Given the speed with which the COVID-19 vaccines made it into clinics, why have cancer vaccines stalled?
“Unlike SARS-CoV-2, which affects humans similarly, cancer in each individual is unique, necessitating a more personalised approach,” explains Praveen Aanur, vice president and therapeutic area head (oncology) at Moderna.
This means that each tumour must be sequenced to identify the relevant peptides before the mRNA can be made.
“The development of personalised mRNA-based therapeutics to treat diseases like cancer is a frontier that is only at the beginning of its potential,” says Aanur, but the work on COVID-19 vaccines will benefit the development of cancer vaccines, he adds.
“All the information that came out of the vaccines with COVID-19 [will] help us, guide us in the right direction for the nanoparticle we use, the dendritic cells, to really have a good vaccine,” Breckpot adds.
Moderna, CureVac and BioNTech have several cancer vaccines in their pipelines in association with various pharmaceutical companies and positive results are starting to filter through (see Table).
In June 2022, BioNTech reported positive phase I trial data for a pancreatic cancer vaccine being developed in partnership with Genentech. The vaccine is based on an individualised neo-antigen coupled with a checkpoint inhibitor. In the phase I trial, 16 patients were vaccinated with BioNTech’s mRNA-based individualised neo-antigen specific immunotherapy (iNeST) autogene cevumeran, as well as the anti-PD-L1 immune checkpoint inhibitor atezolizumab, alongside chemotherapy. In 8 of the 16 patients dosed, they remained cancer-free 18 months after being treated.

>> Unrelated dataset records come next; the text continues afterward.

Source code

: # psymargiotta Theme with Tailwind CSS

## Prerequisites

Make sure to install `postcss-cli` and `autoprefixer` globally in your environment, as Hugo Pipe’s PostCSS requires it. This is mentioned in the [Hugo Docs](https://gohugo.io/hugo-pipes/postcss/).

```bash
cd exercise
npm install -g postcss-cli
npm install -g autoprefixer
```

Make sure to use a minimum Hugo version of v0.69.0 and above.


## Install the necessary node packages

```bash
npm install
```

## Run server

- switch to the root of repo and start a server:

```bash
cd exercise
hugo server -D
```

Another consequence of the COVID-19 pandemic that could benefit the development of mRNA cancer vaccines is the speed that the COVID-19 vaccines whipped through clinical trials.
“I think the way that we do clinical trials has been changed forever,” says Sam Godfrey, research information team leader at Cancer Research UK.

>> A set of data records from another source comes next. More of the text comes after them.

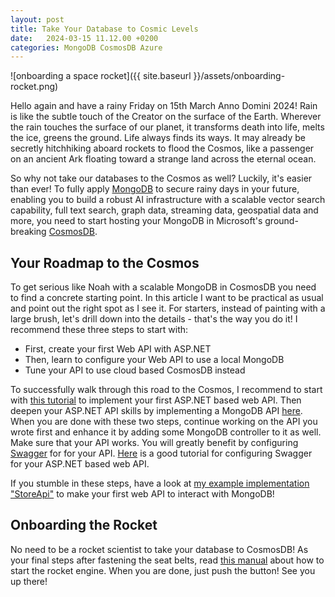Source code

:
 ```yaml
---
layout: post
title: Take Your Database to Cosmic Levels
date:   2024-03-15 11.12.00 +0200
categories: MongoDB CosmosDB Azure
---
```


![onboarding a space rocket]({{ site.baseurl }}/assets/onboarding-rocket.png)

Hello again and have a rainy Friday on 15th March Anno Domini 2024! Rain is like the subtle touch of the Creator on the surface of the Earth. 
Wherever the rain touches the surface of our planet, it transforms death into life, melts the ice, greens the ground. Life always finds its ways. 
It may already be secretly hitchhiking aboard rockets to flood the Cosmos, like a passenger on an ancient Ark floating toward a strange land across the eternal ocean.

So why not take our databases to the Cosmos as well? Luckily,
it's easier than ever! To fully apply [MongoDB](https://www.mongodb.com/) to secure rainy days in your future,
enabling you to build a robust AI infrastructure with a scalable vector
search capability, full text search, graph data, streaming data, geospatial data and more,
you need to start hosting your MongoDB in Microsoft's ground-breaking [CosmosDB](https://learn.microsoft.com/en-us/azure/cosmos-db/introduction).

## Your Roadmap to the Cosmos 
To get serious like Noah with a scalable MongoDB in CosmosDB you need to find a concrete starting point. In this
article I want to be practical as usual and point out the right spot as I see it. 
For starters, instead of painting with a large brush, let's drill down into the details - that's the way you do it! 
I recommend these three steps to start with:

* First, create your first Web API with ASP.NET
* Then, learn to configure your Web API to use a local MongoDB
* Tune your API to use cloud based CosmosDB instead

To successfully walk through this road to the Cosmos, I recommend to start with [this tutorial](https://learn.microsoft.com/en-us/aspnet/core/tutorials/first-web-api?view=aspnetcore-8.0&amp;tabs=visual-studio-code) to implement your first ASP.NET based web API.
Then deepen your ASP.NET API skills by implementing a MongoDB API [here](https://learn.microsoft.com/en-us/aspnet/core/tutorials/first-mongo-app).
When you are done with these two steps, continue working on the API you wrote first and enhance it by adding some MongoDB controller to it as well.
Make sure that your API works. You will greatly benefit by configuring [Swagger](https://swagger.io/) for for your API. [Here](https://learn.microsoft.com/en-us/aspnet/core/tutorials/web-api-help-pages-using-swagger?view=aspnetcore-8.0) is a good tutorial for configuring Swagger for your ASP.NET based web API.

If you stumble in these steps, have a look at [my example implementation "StoreApi"](https://github.com/develprr/StoreApi) to make your first web API to interact with MongoDB!

## Onboarding the Rocket
No need to be a rocket scientist to take your database to CosmosDB! As your final steps after fastening the seat belts, read [this
manual](https://learn.microsoft.com/en-us/azure/cosmos-db/mongodb/quickstart-dotnet?tabs=azure-cli%2Cwindows) about how to start the rocket engine.
When you are done, just push the button! See you up there!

“COVID-19, in particular, led to some of the fastest clinical process progress we’ve ever seen,” Godfrey says. “Now we’re going to see smaller trials, faster, more agile trials, I think, which is great, because it also brings the cost down.”
And, as a signal of the increased investability of mRNA cancer vaccine technology, in May 2022, CureVac announced a partnership with bioinformatics-based immunotherapy business, myNeo, to help speed up its antigen-identifying process. The following month, CureVac acquired Frame cancer therapeutics, a company that specialises in antigen discovery technology. Combining this technology with CureVac’s general vaccine technology could create a panel of neo-antigens that could be used across many more patients, a spokesman for CureVac claims.
The timescales for getting a cancer mRNA vaccine to the clinic are hard to predict. But at Moderna, Aanur says the company hopes to have an update on its proof-of-concept personalised cancer programme later in 2022.
Meanwhile, CureVac’s Gnad-Vogt remains tight-lipped on timeframes but says that, as well as the vaccines currently under evaluation, the company hopes to enter phase I trials with a second-generation technology in 2022. This technology — which is already used to make an updated COVID-19 vaccine in collaboration with GSK — optimises the nucleotide sequence of the mRNA to make proteins for a longer period, triggering a stronger immune response, among a few other tweaks.
mRNA vaccines are only going to get more exposure. For those who have been in the field for the past 30 years, the success of the COVID-19 vaccines is a pivotal part of the story. Lyerly says: “Twenty years ago, people said, ‘This is a stupid idea. Why would anybody do this?’ And now it’s, ‘This seems like such a good idea. Let’s do this’.”